# [PROBLEM REQUIREMENTS]
Where "example" occurs in a line of the entries below, copy that line.

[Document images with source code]
● ● ● ●
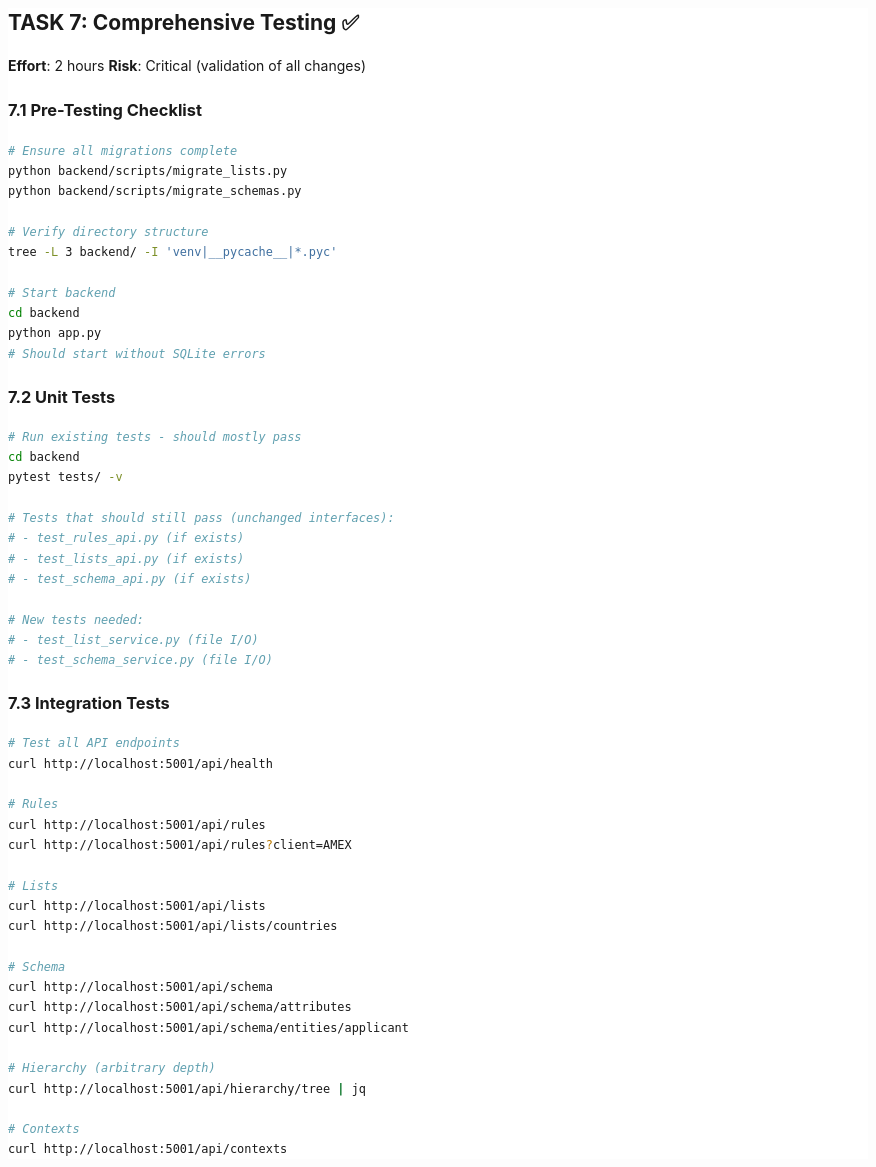 
## **TASK 7: Comprehensive Testing** ✅
**Effort**: 2 hours
**Risk**: Critical (validation of all changes)

### 7.1 Pre-Testing Checklist
```bash
# Ensure all migrations complete
python backend/scripts/migrate_lists.py
python backend/scripts/migrate_schemas.py

# Verify directory structure
tree -L 3 backend/ -I 'venv|__pycache__|*.pyc'

# Start backend
cd backend
python app.py
# Should start without SQLite errors
```

### 7.2 Unit Tests
```bash
# Run existing tests - should mostly pass
cd backend
pytest tests/ -v

# Tests that should still pass (unchanged interfaces):
# - test_rules_api.py (if exists)
# - test_lists_api.py (if exists)
# - test_schema_api.py (if exists)

# New tests needed:
# - test_list_service.py (file I/O)
# - test_schema_service.py (file I/O)
```

### 7.3 Integration Tests
```bash
# Test all API endpoints
curl http://localhost:5001/api/health

# Rules
curl http://localhost:5001/api/rules
curl http://localhost:5001/api/rules?client=AMEX

# Lists
curl http://localhost:5001/api/lists
curl http://localhost:5001/api/lists/countries

# Schema
curl http://localhost:5001/api/schema
curl http://localhost:5001/api/schema/attributes
curl http://localhost:5001/api/schema/entities/applicant

# Hierarchy (arbitrary depth)
curl http://localhost:5001/api/hierarchy/tree | jq

# Contexts
curl http://localhost:5001/api/contexts
```
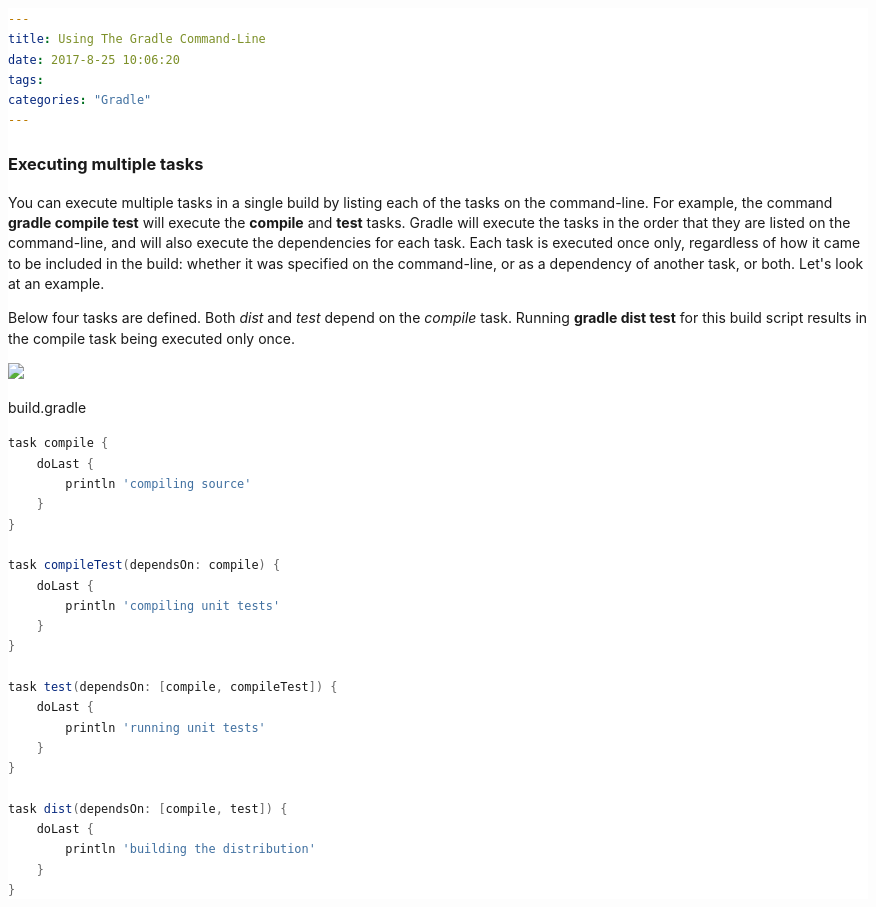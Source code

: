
 ```yaml
---
title: Using The Gradle Command-Line
date: 2017-8-25 10:06:20
tags:
categories: "Gradle"
---
```


### Executing multiple tasks

You can execute multiple tasks in a single build by listing each of the tasks on the command-line. For example, the command
**gradle compile test** will execute the **compile** and **test** tasks. Gradle will execute the tasks in the order that they are listed
on the command-line, and will also execute the dependencies for each task. Each task is executed once only, regardless of how
it came to be included in the build: whether it was specified on the command-line, or as a dependency of another task, or both.
Let's look at an example.

Below four tasks are defined. Both _dist_ and _test_ depend on the _compile_ task. Running **gradle dist test** for this build script results
in the compile task being executed only once.

![](/images/categories/gradle/001/commandLineTutorialTasks.png)



build.gradle

```gradle
task compile {
    doLast {
        println 'compiling source'
    }
}

task compileTest(dependsOn: compile) {
    doLast {
        println 'compiling unit tests'
    }
}

task test(dependsOn: [compile, compileTest]) {
    doLast {
        println 'running unit tests'
    }
}

task dist(dependsOn: [compile, test]) {
    doLast {
        println 'building the distribution'
    }
}
```

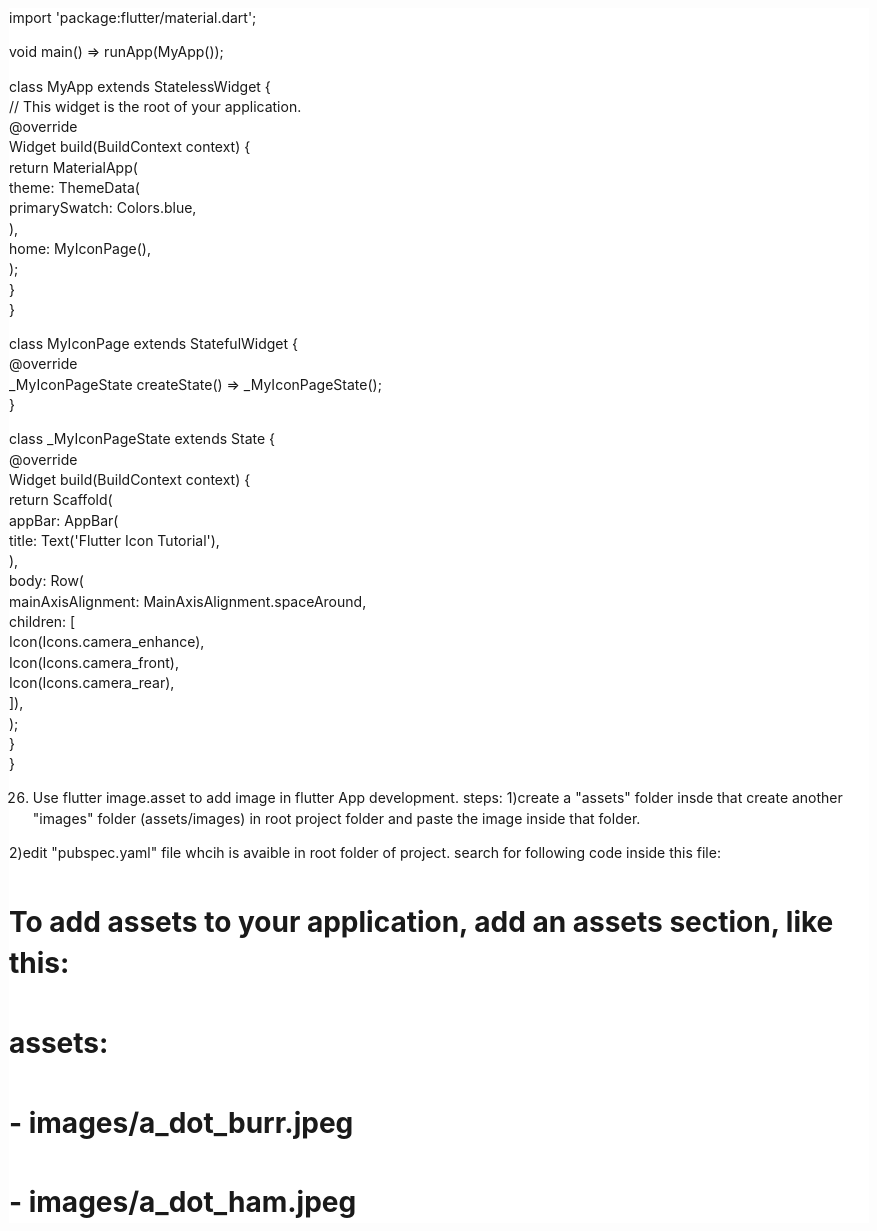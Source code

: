 import 'package:flutter/material.dart';  
  
void main() => runApp(MyApp());  
  
class MyApp extends StatelessWidget {  
  // This widget is the root of your application.  
  @override  
  Widget build(BuildContext context) {  
    return MaterialApp(  
      theme: ThemeData(  
        primarySwatch: Colors.blue,  
      ),  
      home: MyIconPage(),  
    );  
  }  
}  
  
class MyIconPage extends StatefulWidget {  
  @override  
  _MyIconPageState createState() => _MyIconPageState();  
}  
  
class _MyIconPageState extends State<MyIconPage> {  
  @override  
  Widget build(BuildContext context) {  
    return Scaffold(  
      appBar: AppBar(  
        title: Text('Flutter Icon Tutorial'),  
      ),  
      body: Row(  
        mainAxisAlignment: MainAxisAlignment.spaceAround,  
          children: <Widget>[  
            Icon(Icons.camera_enhance),  
            Icon(Icons.camera_front),  
            Icon(Icons.camera_rear),  
      ]),  
    );  
  }  
}  



26. Use flutter image.asset to add image in flutter App development.
steps:
1)create a "assets" folder insde that create another "images" folder (assets/images) in root project folder and paste the image inside that folder.

2)edit "pubspec.yaml" file whcih is avaible in root folder  of project.
search for following code inside this file:
# To add assets to your application, add an assets section, like this:
  # assets:
  #   - images/a_dot_burr.jpeg
  #   - images/a_dot_ham.jpeg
● ● ● ●
# [ANSWER TO THE PROBLEM]
You can execute multiple tasks in a single build by listing each of the tasks on the command-line. For example, the command
Let's look at an example.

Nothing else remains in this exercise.